- _Task instructions_: What lines in the material hold the string "href"? Return every one of them.

- _Task input_:
★ ★ ★
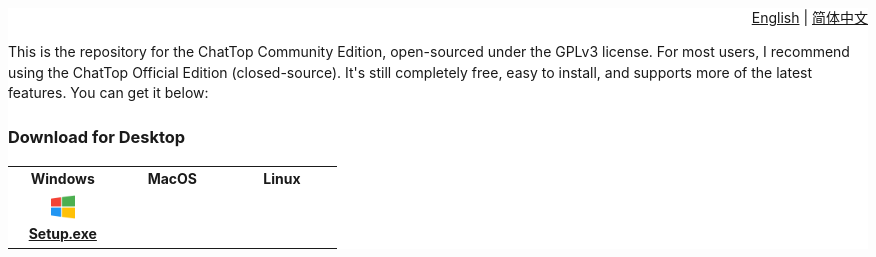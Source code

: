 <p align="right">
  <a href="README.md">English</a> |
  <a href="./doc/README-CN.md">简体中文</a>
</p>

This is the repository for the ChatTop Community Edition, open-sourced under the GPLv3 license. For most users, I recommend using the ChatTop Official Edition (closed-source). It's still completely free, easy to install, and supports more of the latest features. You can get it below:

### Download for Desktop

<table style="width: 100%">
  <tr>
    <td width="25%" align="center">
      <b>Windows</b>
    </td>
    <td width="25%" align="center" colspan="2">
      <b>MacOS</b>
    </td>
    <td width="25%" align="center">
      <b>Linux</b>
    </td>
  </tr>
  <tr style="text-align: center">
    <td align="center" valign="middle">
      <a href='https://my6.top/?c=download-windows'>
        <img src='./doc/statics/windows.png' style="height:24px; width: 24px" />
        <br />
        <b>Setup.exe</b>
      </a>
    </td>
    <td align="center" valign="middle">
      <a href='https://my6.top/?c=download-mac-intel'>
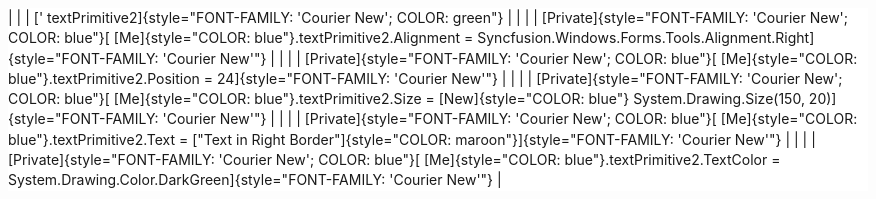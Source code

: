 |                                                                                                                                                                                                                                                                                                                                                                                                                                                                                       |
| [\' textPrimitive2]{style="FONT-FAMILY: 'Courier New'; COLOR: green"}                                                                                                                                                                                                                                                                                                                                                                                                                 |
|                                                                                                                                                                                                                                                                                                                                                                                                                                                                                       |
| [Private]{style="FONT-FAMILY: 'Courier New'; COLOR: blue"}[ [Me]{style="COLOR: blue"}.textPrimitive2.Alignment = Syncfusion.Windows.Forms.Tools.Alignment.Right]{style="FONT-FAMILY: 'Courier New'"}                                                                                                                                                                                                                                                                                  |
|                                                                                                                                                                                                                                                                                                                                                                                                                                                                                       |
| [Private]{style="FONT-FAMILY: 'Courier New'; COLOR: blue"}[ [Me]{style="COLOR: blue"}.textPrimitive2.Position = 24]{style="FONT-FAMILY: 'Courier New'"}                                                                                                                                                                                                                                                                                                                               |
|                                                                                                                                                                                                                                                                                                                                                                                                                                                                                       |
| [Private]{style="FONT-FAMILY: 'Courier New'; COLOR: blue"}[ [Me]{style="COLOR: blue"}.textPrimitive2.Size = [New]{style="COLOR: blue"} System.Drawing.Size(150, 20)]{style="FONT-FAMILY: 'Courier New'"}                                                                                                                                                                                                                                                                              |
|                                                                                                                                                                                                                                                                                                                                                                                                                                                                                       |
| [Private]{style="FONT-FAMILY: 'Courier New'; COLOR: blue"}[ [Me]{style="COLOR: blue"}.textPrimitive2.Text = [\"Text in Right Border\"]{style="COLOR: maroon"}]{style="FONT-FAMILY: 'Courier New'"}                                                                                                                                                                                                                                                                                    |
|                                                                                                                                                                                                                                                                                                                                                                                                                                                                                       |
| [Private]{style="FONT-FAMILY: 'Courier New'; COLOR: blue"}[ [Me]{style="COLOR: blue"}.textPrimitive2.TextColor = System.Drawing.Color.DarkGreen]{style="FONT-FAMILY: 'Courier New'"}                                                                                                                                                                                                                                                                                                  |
★ ★ ★
- _Result of this exercise_:
  <a href="README.md">English</a> |
  <a href="./doc/README-CN.md">简体中文</a>
      <a href='https://my6.top/?c=download-windows'>
      <a href='https://my6.top/?c=download-mac-intel'>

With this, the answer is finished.